パーディ氏によれば、同社のコースは2017年中に徐々に開講し、同年12月までに、IoT関連の認定資格を備えたプログラムパッケージの全コースを公開する予定だ。
「当社が提供するコースは、今のところ、主に大企業に勤務する開発者向けだ。もちろん、IoT機器メーカーや個人愛好家のコミュニティーに役立つものもあるだろうが」とパーディ氏は語る。
Cisco、GE Digital、Microsoftの3社は明らかに、IoTトレーニングに力を入れている。数年前に世に出たばかりのIoT製品群は、産業界にIoT製品を扱える従業員のニーズを高め、その育成に役立つ体系的なトレーニングや認定資格制度を生み出した。
ただし、調査会社IDCでビジネスコンサルティングおよびIT教育プログラムの副責任者を務めるクッシング・アンダーソン氏は、こうした大手企業によるIoT関連トレーニングを評価する一方、その意義に懐疑的な目を向ける。「IoTが当たり前になった環境で働く人々にとって、IoT技術を扱う高度なスキルは確かに重要だ。ただし、そこで必要なスキルは、IoTに固有のものばかりではない」と、同氏は語る。

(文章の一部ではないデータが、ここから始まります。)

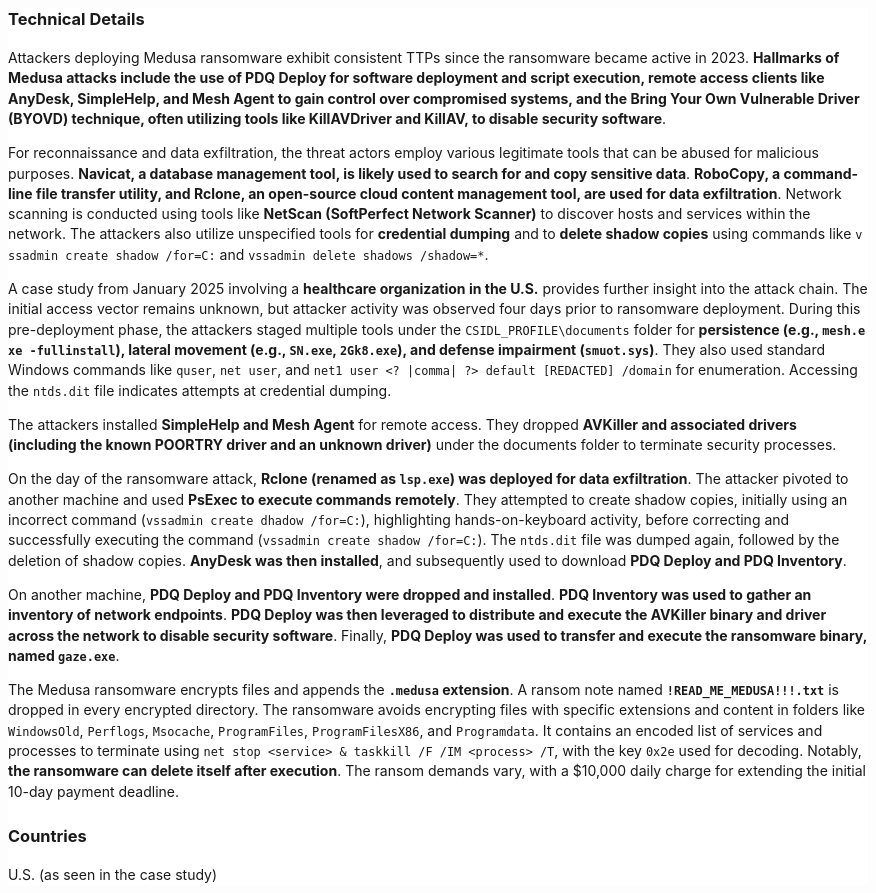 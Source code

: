 ### Technical Details
Attackers deploying Medusa ransomware exhibit consistent TTPs since the ransomware became active in 2023. **Hallmarks of Medusa attacks include the use of PDQ Deploy for software deployment and script execution, remote access clients like AnyDesk, SimpleHelp, and Mesh Agent to gain control over compromised systems, and the Bring Your Own Vulnerable Driver (BYOVD) technique, often utilizing tools like KillAVDriver and KillAV, to disable security software**.

For reconnaissance and data exfiltration, the threat actors employ various legitimate tools that can be abused for malicious purposes. **Navicat, a database management tool, is likely used to search for and copy sensitive data**. **RoboCopy, a command-line file transfer utility, and Rclone, an open-source cloud content management tool, are used for data exfiltration**. Network scanning is conducted using tools like **NetScan (SoftPerfect Network Scanner)** to discover hosts and services within the network. The attackers also utilize unspecified tools for **credential dumping** and to **delete shadow copies** using commands like `vssadmin create shadow /for=C:` and `vssadmin delete shadows /shadow=*`.

A case study from January 2025 involving a **healthcare organization in the U.S.** provides further insight into the attack chain. The initial access vector remains unknown, but attacker activity was observed four days prior to ransomware deployment. During this pre-deployment phase, the attackers staged multiple tools under the `CSIDL_PROFILE\documents` folder for **persistence (e.g., `mesh.exe -fullinstall`), lateral movement (e.g., `SN.exe`, `2Gk8.exe`), and defense impairment (`smuot.sys`)**. They also used standard Windows commands like `quser`, `net user`, and `net1 user <? |comma| ?> default [REDACTED] /domain` for enumeration. Accessing the `ntds.dit` file indicates attempts at credential dumping.

The attackers installed **SimpleHelp and Mesh Agent** for remote access. They dropped **AVKiller and associated drivers (including the known POORTRY driver and an unknown driver)** under the documents folder to terminate security processes.

On the day of the ransomware attack, **Rclone (renamed as `lsp.exe`) was deployed for data exfiltration**. The attacker pivoted to another machine and used **PsExec to execute commands remotely**. They attempted to create shadow copies, initially using an incorrect command (`vssadmin create dhadow /for=C:`), highlighting hands-on-keyboard activity, before correcting and successfully executing the command (`vssadmin create shadow /for=C:`). The `ntds.dit` file was dumped again, followed by the deletion of shadow copies. **AnyDesk was then installed**, and subsequently used to download **PDQ Deploy and PDQ Inventory**.

On another machine, **PDQ Deploy and PDQ Inventory were dropped and installed**. **PDQ Inventory was used to gather an inventory of network endpoints**. **PDQ Deploy was then leveraged to distribute and execute the AVKiller binary and driver across the network to disable security software**. Finally, **PDQ Deploy was used to transfer and execute the ransomware binary, named `gaze.exe`**.

The Medusa ransomware encrypts files and appends the **`.medusa` extension**. A ransom note named **`!READ_ME_MEDUSA!!!.txt`** is dropped in every encrypted directory. The ransomware avoids encrypting files with specific extensions and content in folders like `WindowsOld`, `Perflogs`, `Msocache`, `ProgramFiles`, `ProgramFilesX86`, and `Programdata`. It contains an encoded list of services and processes to terminate using `net stop <service> & taskkill /F /IM <process> /T`, with the key `0x2e` used for decoding. Notably, **the ransomware can delete itself after execution**. The ransom demands vary, with a $10,000 daily charge for extending the initial 10-day payment deadline.

### Countries
U.S. (as seen in the case study)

アンダーソン氏は、「企業がIoT関連コースで教える内容のうち、セキュリティやデータ分析に関するスキルの多くは、従来の内容と変わらない。同じ知識を、IoTに適応させればいい。つまり、必要なスキルは、これまでに培ってきたもので十分で、使い方が違うだけだ」と話す。
セキュリティとデータ分析のスキルに関しては、アンダーソン氏の主張にもうなずけるだろう。一方で、IoT環境に携わる開発者は、やはり専門的なトレーニングを必要とする場面が絶えない。例えば、開発者がPredix上でアプリケーションを開発する手法やAzure環境で安全なアプリケーションを開発する方法を身に付けるには、IoTに特化したトレーニングが必要だ。
持ち前のスキルを刷新しなければならない中途採用者や、IoT業界に飛び込んだばかりの従業員も、IoT関連の認定資格制度やIoT環境での安全なアプリケーション開発方法を学べる時代になった。こうした機会は、今後ますます充実の一途をたどるだろう。